» What the exercise asks
Reproduce the records below exactly as shown.

--- Extracted information ---

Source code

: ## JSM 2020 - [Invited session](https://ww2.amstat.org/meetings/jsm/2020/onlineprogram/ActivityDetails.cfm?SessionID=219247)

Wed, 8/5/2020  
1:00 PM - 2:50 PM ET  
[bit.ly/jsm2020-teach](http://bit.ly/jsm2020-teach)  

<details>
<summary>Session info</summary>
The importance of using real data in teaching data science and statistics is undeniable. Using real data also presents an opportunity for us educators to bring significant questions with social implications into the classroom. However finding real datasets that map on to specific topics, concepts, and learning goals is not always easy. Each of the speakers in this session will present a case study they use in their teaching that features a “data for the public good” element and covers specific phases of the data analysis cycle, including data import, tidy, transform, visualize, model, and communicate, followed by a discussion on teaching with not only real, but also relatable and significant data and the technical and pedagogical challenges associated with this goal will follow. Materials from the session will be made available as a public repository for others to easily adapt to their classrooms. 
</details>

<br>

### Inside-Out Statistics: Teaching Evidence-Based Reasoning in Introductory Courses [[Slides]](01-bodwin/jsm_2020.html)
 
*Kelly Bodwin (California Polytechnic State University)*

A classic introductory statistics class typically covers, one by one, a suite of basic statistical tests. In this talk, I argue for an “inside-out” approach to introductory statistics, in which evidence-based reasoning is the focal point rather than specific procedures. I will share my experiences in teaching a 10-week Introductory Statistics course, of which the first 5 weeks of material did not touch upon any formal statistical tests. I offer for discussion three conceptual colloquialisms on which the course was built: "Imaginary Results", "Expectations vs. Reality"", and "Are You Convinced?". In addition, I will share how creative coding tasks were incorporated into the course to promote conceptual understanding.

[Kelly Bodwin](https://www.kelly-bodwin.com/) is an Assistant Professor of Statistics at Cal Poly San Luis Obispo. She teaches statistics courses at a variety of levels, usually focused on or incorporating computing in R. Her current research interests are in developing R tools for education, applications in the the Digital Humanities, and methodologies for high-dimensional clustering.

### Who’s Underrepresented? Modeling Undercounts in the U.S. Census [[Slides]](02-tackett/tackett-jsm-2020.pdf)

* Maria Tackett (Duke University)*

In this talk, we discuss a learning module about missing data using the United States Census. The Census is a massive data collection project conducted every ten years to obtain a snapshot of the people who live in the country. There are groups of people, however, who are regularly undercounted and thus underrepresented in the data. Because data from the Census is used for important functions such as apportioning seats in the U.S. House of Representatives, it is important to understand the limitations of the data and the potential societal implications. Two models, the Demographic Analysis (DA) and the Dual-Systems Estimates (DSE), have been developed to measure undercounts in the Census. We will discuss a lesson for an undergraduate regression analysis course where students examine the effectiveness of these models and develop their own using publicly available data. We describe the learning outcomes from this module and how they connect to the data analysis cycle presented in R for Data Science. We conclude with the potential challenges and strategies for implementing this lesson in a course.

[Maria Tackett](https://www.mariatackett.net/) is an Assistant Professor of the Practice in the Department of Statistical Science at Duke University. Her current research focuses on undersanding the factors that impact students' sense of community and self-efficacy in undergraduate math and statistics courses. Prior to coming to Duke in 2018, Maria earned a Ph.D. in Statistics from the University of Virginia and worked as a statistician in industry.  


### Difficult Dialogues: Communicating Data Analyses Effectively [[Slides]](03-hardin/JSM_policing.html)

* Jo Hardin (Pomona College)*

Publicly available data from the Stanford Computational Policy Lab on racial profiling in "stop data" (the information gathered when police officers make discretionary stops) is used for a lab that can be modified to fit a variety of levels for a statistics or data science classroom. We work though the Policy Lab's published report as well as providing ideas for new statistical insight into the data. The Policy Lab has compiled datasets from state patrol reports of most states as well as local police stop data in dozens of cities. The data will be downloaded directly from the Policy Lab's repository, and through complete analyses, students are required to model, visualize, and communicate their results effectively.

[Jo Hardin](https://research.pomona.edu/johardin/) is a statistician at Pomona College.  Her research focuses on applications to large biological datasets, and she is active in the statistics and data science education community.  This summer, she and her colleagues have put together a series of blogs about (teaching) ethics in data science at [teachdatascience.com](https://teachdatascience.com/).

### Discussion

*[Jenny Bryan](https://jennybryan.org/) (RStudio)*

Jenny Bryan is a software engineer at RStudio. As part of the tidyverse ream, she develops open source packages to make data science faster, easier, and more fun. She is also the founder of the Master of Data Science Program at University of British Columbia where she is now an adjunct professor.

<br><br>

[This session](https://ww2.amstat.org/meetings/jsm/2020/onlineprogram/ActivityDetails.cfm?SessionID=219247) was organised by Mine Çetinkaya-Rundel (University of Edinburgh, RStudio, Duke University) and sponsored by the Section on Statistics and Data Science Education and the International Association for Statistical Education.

---

» Response to the exercise
Source code

: ## JSM 2020 - [Invited session](https://ww2.amstat.org/meetings/jsm/2020/onlineprogram/ActivityDetails.cfm?SessionID=219247)

Wed, 8/5/2020  
1:00 PM - 2:50 PM ET  
[bit.ly/jsm2020-teach](http://bit.ly/jsm2020-teach)  

<details>
<summary>Session info</summary>
The importance of using real data in teaching data science and statistics is undeniable. Using real data also presents an opportunity for us educators to bring significant questions with social implications into the classroom. However finding real datasets that map on to specific topics, concepts, and learning goals is not always easy. Each of the speakers in this session will present a case study they use in their teaching that features a “data for the public good” element and covers specific phases of the data analysis cycle, including data import, tidy, transform, visualize, model, and communicate, followed by a discussion on teaching with not only real, but also relatable and significant data and the technical and pedagogical challenges associated with this goal will follow. Materials from the session will be made available as a public repository for others to easily adapt to their classrooms. 
</details>

<br>

### Inside-Out Statistics: Teaching Evidence-Based Reasoning in Introductory Courses [[Slides]](01-bodwin/jsm_2020.html)
 
*Kelly Bodwin (California Polytechnic State University)*

A classic introductory statistics class typically covers, one by one, a suite of basic statistical tests. In this talk, I argue for an “inside-out” approach to introductory statistics, in which evidence-based reasoning is the focal point rather than specific procedures. I will share my experiences in teaching a 10-week Introductory Statistics course, of which the first 5 weeks of material did not touch upon any formal statistical tests. I offer for discussion three conceptual colloquialisms on which the course was built: "Imaginary Results", "Expectations vs. Reality"", and "Are You Convinced?". In addition, I will share how creative coding tasks were incorporated into the course to promote conceptual understanding.

[Kelly Bodwin](https://www.kelly-bodwin.com/) is an Assistant Professor of Statistics at Cal Poly San Luis Obispo. She teaches statistics courses at a variety of levels, usually focused on or incorporating computing in R. Her current research interests are in developing R tools for education, applications in the the Digital Humanities, and methodologies for high-dimensional clustering.

### Who’s Underrepresented? Modeling Undercounts in the U.S. Census [[Slides]](02-tackett/tackett-jsm-2020.pdf)

* Maria Tackett (Duke University)*

In this talk, we discuss a learning module about missing data using the United States Census. The Census is a massive data collection project conducted every ten years to obtain a snapshot of the people who live in the country. There are groups of people, however, who are regularly undercounted and thus underrepresented in the data. Because data from the Census is used for important functions such as apportioning seats in the U.S. House of Representatives, it is important to understand the limitations of the data and the potential societal implications. Two models, the Demographic Analysis (DA) and the Dual-Systems Estimates (DSE), have been developed to measure undercounts in the Census. We will discuss a lesson for an undergraduate regression analysis course where students examine the effectiveness of these models and develop their own using publicly available data. We describe the learning outcomes from this module and how they connect to the data analysis cycle presented in R for Data Science. We conclude with the potential challenges and strategies for implementing this lesson in a course.

[Maria Tackett](https://www.mariatackett.net/) is an Assistant Professor of the Practice in the Department of Statistical Science at Duke University. Her current research focuses on undersanding the factors that impact students' sense of community and self-efficacy in undergraduate math and statistics courses. Prior to coming to Duke in 2018, Maria earned a Ph.D. in Statistics from the University of Virginia and worked as a statistician in industry.  


### Difficult Dialogues: Communicating Data Analyses Effectively [[Slides]](03-hardin/JSM_policing.html)

* Jo Hardin (Pomona College)*

Publicly available data from the Stanford Computational Policy Lab on racial profiling in "stop data" (the information gathered when police officers make discretionary stops) is used for a lab that can be modified to fit a variety of levels for a statistics or data science classroom. We work though the Policy Lab's published report as well as providing ideas for new statistical insight into the data. The Policy Lab has compiled datasets from state patrol reports of most states as well as local police stop data in dozens of cities. The data will be downloaded directly from the Policy Lab's repository, and through complete analyses, students are required to model, visualize, and communicate their results effectively.

[Jo Hardin](https://research.pomona.edu/johardin/) is a statistician at Pomona College.  Her research focuses on applications to large biological datasets, and she is active in the statistics and data science education community.  This summer, she and her colleagues have put together a series of blogs about (teaching) ethics in data science at [teachdatascience.com](https://teachdatascience.com/).

### Discussion

*[Jenny Bryan](https://jennybryan.org/) (RStudio)*

Jenny Bryan is a software engineer at RStudio. As part of the tidyverse ream, she develops open source packages to make data science faster, easier, and more fun. She is also the founder of the Master of Data Science Program at University of British Columbia where she is now an adjunct professor.

<br><br>

[This session](https://ww2.amstat.org/meetings/jsm/2020/onlineprogram/ActivityDetails.cfm?SessionID=219247) was organised by Mine Çetinkaya-Rundel (University of Edinburgh, RStudio, Duke University) and sponsored by the Section on Statistics and Data Science Education and the International Association for Statistical Education.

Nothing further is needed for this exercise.